(Items from a dataset)
BEGIN

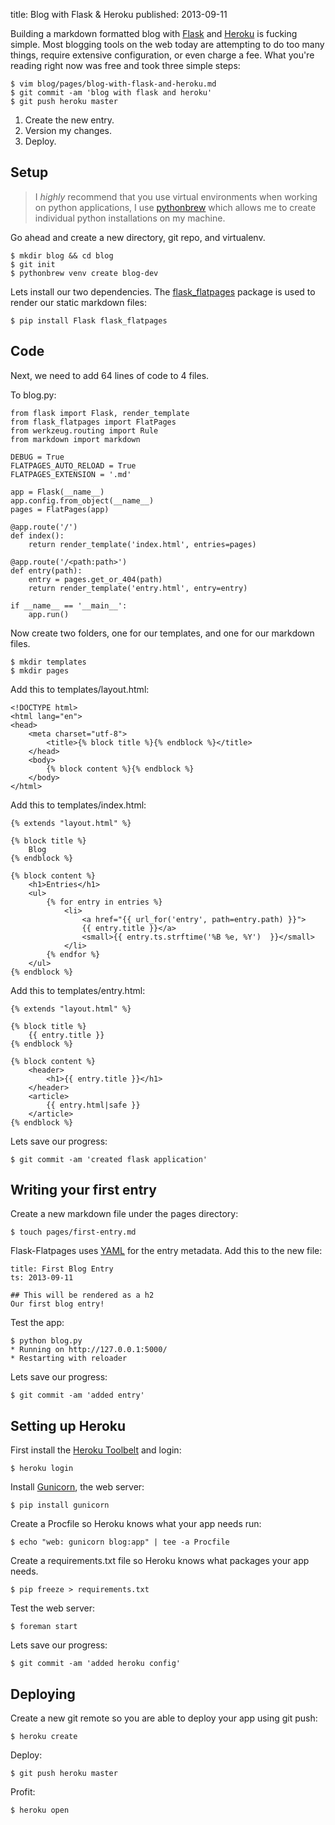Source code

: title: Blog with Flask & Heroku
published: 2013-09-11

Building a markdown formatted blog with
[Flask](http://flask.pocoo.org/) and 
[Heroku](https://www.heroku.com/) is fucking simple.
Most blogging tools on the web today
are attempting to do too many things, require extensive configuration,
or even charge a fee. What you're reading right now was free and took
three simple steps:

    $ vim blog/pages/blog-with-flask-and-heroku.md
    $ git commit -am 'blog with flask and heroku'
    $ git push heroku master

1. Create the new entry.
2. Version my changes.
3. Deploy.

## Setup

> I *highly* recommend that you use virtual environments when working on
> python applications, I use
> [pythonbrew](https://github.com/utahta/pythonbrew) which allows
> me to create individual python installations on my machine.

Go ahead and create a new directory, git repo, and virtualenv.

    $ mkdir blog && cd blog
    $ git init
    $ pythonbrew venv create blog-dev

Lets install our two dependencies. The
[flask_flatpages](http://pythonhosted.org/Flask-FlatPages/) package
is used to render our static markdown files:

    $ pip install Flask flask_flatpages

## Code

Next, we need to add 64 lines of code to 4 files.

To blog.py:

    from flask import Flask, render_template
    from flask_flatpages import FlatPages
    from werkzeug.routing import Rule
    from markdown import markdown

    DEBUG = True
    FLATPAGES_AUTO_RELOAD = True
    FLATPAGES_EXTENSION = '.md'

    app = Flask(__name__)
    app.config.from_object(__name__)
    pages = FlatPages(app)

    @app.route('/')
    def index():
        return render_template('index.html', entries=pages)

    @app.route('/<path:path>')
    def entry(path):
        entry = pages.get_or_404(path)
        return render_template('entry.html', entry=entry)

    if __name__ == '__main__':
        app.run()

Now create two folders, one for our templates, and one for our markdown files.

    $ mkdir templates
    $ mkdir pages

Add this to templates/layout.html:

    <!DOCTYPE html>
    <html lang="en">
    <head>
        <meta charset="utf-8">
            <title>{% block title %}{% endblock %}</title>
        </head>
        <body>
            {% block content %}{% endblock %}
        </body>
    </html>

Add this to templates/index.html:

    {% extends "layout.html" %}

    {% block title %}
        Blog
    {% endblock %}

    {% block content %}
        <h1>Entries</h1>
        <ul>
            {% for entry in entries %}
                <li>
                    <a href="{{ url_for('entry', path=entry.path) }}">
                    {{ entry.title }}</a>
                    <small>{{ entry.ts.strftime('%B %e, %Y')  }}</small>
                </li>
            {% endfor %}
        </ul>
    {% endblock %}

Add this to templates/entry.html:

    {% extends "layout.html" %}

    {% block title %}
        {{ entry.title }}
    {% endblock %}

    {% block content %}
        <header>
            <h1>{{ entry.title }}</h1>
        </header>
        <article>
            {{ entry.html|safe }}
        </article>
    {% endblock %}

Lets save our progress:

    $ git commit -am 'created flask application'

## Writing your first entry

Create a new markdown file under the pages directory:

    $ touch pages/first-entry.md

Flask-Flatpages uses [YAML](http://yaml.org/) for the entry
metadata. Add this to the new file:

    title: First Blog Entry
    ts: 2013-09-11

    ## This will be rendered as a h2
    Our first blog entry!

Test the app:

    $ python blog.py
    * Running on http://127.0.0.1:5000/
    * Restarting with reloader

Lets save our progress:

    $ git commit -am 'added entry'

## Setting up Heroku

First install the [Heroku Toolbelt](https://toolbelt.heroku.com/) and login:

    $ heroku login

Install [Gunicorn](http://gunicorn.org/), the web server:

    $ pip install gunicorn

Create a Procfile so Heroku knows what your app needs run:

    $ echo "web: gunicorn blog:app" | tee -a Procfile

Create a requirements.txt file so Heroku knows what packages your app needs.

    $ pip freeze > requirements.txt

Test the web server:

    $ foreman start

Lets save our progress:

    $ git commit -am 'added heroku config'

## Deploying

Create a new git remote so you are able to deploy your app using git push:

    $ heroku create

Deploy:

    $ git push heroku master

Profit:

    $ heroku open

END
BEGIN

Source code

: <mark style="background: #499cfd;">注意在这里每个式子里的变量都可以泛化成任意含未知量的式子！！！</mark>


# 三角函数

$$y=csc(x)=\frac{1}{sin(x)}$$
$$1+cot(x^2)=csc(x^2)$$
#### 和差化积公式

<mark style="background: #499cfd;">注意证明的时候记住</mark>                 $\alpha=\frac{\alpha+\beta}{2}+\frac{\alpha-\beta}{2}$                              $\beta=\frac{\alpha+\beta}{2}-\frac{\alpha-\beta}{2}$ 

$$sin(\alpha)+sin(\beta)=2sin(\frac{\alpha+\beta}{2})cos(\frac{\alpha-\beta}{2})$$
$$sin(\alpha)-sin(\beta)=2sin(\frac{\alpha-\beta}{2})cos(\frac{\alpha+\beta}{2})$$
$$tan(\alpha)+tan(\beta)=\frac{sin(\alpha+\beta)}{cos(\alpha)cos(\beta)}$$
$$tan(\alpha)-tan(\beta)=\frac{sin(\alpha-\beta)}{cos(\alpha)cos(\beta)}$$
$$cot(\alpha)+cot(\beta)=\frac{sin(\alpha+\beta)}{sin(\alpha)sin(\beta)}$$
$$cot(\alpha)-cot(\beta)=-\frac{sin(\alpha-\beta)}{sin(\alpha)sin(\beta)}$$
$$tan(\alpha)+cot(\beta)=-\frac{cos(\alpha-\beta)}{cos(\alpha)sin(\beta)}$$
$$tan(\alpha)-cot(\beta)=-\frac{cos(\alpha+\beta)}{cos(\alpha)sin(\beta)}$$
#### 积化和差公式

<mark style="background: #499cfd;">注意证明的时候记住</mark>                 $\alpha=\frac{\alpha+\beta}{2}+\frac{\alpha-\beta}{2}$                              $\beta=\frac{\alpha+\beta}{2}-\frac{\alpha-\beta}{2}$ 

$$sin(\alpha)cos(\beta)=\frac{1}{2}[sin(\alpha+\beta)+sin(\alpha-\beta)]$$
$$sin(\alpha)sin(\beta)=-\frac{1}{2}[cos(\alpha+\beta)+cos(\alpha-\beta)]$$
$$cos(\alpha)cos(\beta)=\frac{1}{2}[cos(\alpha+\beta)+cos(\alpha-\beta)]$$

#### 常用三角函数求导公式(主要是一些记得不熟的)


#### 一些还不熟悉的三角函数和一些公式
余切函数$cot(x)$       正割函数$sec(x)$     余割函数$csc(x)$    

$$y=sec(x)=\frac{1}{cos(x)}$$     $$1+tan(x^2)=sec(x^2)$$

END
BEGIN

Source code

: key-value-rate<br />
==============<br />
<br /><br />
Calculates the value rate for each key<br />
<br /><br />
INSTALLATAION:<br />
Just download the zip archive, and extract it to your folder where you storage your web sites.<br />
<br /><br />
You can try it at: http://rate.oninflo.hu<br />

END

■ **ACTIVITY**
Show the lines of the records that include the string "with".

■ **PROBLEM SOLUTION**
: title: Blog with Flask & Heroku
Building a markdown formatted blog with
    $ vim blog/pages/blog-with-flask-and-heroku.md
    $ git commit -am 'blog with flask and heroku'
    * Restarting with reloader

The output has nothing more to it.